Listed records START
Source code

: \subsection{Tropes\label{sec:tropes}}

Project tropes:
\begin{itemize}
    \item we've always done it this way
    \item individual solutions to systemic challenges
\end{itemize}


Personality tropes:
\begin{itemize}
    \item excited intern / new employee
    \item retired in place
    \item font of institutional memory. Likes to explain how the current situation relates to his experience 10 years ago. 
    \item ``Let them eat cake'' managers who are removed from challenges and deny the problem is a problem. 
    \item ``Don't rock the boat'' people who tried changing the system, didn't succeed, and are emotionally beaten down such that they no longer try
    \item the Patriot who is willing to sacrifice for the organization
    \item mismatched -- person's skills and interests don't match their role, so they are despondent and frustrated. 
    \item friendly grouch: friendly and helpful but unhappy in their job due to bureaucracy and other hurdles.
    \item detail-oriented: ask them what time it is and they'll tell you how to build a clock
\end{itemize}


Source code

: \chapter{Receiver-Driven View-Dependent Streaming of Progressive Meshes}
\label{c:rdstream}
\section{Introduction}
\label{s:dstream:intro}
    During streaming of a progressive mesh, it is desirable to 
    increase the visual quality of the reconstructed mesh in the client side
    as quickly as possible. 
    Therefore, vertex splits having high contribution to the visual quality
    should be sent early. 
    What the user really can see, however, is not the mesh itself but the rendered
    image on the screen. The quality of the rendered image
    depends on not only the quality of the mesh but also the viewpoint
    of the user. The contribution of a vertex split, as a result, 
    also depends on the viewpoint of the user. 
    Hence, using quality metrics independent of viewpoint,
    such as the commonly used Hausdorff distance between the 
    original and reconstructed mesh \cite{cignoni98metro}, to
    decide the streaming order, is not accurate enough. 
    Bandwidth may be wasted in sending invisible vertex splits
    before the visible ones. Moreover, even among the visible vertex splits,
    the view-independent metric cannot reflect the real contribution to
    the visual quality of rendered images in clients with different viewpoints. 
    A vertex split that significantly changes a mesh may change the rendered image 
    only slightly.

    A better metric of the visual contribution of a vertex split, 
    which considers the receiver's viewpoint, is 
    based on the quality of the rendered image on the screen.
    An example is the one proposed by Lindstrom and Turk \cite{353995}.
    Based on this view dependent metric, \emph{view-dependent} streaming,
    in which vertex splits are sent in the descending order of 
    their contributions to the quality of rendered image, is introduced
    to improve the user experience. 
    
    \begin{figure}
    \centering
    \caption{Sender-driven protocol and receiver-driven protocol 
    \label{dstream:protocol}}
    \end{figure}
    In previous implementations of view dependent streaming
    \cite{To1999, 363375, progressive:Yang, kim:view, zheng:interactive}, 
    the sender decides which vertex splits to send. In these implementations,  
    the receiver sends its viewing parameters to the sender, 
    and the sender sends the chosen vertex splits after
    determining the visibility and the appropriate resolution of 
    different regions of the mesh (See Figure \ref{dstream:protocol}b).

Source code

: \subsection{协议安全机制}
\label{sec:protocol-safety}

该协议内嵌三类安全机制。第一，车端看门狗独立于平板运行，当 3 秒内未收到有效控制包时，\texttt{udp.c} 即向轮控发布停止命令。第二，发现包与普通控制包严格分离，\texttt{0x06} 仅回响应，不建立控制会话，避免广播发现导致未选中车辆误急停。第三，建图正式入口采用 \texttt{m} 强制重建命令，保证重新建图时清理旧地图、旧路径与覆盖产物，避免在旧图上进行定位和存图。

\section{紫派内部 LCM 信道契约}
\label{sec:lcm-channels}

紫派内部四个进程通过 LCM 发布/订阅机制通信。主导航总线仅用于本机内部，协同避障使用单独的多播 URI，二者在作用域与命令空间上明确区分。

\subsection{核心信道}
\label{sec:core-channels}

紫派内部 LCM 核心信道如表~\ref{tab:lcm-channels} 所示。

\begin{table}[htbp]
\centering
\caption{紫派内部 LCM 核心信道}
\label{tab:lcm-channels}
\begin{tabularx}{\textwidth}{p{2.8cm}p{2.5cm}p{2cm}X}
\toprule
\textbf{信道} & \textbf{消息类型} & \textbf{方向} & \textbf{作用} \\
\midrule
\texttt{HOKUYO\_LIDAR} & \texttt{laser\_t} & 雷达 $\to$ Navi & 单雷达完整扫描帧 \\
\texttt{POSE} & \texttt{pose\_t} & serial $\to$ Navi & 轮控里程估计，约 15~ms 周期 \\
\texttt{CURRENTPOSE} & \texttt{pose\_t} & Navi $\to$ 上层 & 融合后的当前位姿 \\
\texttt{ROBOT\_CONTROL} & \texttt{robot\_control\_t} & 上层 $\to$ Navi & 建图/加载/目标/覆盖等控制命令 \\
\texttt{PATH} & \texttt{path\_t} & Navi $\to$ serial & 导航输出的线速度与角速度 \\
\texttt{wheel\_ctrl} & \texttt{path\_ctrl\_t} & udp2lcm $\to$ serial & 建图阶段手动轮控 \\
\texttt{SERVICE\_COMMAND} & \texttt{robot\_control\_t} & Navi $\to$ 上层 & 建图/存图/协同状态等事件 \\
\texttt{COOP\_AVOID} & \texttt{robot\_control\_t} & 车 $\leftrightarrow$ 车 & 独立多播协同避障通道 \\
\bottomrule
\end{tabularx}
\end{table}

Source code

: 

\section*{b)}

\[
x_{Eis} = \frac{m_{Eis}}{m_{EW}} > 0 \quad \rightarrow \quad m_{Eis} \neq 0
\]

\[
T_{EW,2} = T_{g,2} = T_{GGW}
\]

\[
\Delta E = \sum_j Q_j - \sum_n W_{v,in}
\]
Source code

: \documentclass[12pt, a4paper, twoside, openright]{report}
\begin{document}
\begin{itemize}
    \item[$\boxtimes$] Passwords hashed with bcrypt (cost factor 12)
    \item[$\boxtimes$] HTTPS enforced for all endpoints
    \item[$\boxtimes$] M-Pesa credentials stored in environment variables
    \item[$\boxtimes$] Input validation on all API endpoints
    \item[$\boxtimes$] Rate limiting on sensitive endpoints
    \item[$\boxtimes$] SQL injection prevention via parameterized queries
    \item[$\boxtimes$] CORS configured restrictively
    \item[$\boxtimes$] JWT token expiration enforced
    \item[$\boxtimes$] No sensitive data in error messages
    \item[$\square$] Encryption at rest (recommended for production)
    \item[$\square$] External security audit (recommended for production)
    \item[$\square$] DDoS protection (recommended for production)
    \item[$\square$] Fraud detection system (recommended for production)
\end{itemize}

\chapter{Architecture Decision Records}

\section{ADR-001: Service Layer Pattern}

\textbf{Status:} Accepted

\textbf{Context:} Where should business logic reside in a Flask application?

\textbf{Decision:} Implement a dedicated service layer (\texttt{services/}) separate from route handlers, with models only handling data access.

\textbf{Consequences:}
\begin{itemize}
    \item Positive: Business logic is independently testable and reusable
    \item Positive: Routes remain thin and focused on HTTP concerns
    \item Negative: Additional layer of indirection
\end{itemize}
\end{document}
Listed records END
• [What this task involves] Transcribe, exactly and without additions, the lines of the records above, beginning with the line that contains "a Flask application?" and ending with the line that contains "testable and reusable", both included.

• [Exercise response]
\textbf{Context:} Where should business logic reside in a Flask application?

\textbf{Decision:} Implement a dedicated service layer (\texttt{services/}) separate from route handlers, with models only handling data access.

\textbf{Consequences:}
\begin{itemize}
    \item Positive: Business logic is independently testable and reusable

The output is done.